### EXERCISE OBJECTIVE
Omitting all images, set down every line below exactly as it appears.

Source texts of formatted documents:
────
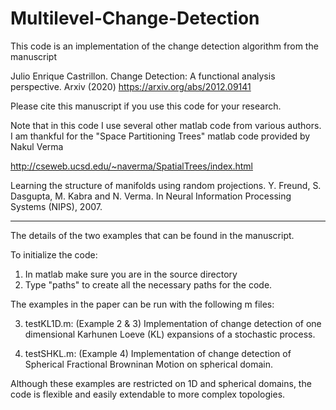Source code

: # Multilevel-Change-Detection

This code is an implementation of the change detection algorithm from the manuscript

Julio Enrique Castrillon. Change Detection: A functional analysis perspective.  Arxiv (2020)
https://arxiv.org/abs/2012.09141 
 
 
 
Please cite this manuscript if you use this code for your research.

Note that in this code I use several other matlab code from various authors. I am thankful 
for the "Space Partitioning Trees" matlab code provided by Nakul Verma

http://cseweb.ucsd.edu/~naverma/SpatialTrees/index.html

Learning the structure of manifolds using random projections.
Y. Freund, S. Dasgupta, M. Kabra and N. Verma.
In Neural Information Processing Systems (NIPS), 2007.


--------------------------------------------------------------------------------------------------


The details of the two examples that can be found in the manuscript.

To initialize the code:

1. In matlab make sure you are in the source directory
2. Type "paths" to create all the necessary paths for the code.

The examples in the paper can be run with the following m files:


3. testKL1D.m: (Example 2 & 3) Implementation of change detection of one dimensional
              Karhunen Loeve (KL) expansions of a stochastic process.

4. testSHKL.m: (Example 4) Implementation of change detection of Spherical Fractional Browninan Motion
             on spherical domain.
             
Although these examples are restricted on 1D and spherical domains, the code is 
flexible and easily extendable to more complex topologies.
────
### SOLUTION TO THIS PROBLEM
Source code

: # Multilevel-Change-Detection

This code is an implementation of the change detection algorithm from the manuscript

Julio Enrique Castrillon. Change Detection: A functional analysis perspective.  Arxiv (2020)
https://arxiv.org/abs/2012.09141 
 
 
 
Please cite this manuscript if you use this code for your research.

Note that in this code I use several other matlab code from various authors. I am thankful 
for the "Space Partitioning Trees" matlab code provided by Nakul Verma

http://cseweb.ucsd.edu/~naverma/SpatialTrees/index.html

Learning the structure of manifolds using random projections.
Y. Freund, S. Dasgupta, M. Kabra and N. Verma.
In Neural Information Processing Systems (NIPS), 2007.


--------------------------------------------------------------------------------------------------


The details of the two examples that can be found in the manuscript.

To initialize the code:

1. In matlab make sure you are in the source directory
2. Type "paths" to create all the necessary paths for the code.

The examples in the paper can be run with the following m files:


3. testKL1D.m: (Example 2 & 3) Implementation of change detection of one dimensional
              Karhunen Loeve (KL) expansions of a stochastic process.

4. testSHKL.m: (Example 4) Implementation of change detection of Spherical Fractional Browninan Motion
             on spherical domain.
             
Although these examples are restricted on 1D and spherical domains, the code is 
flexible and easily extendable to more complex topologies.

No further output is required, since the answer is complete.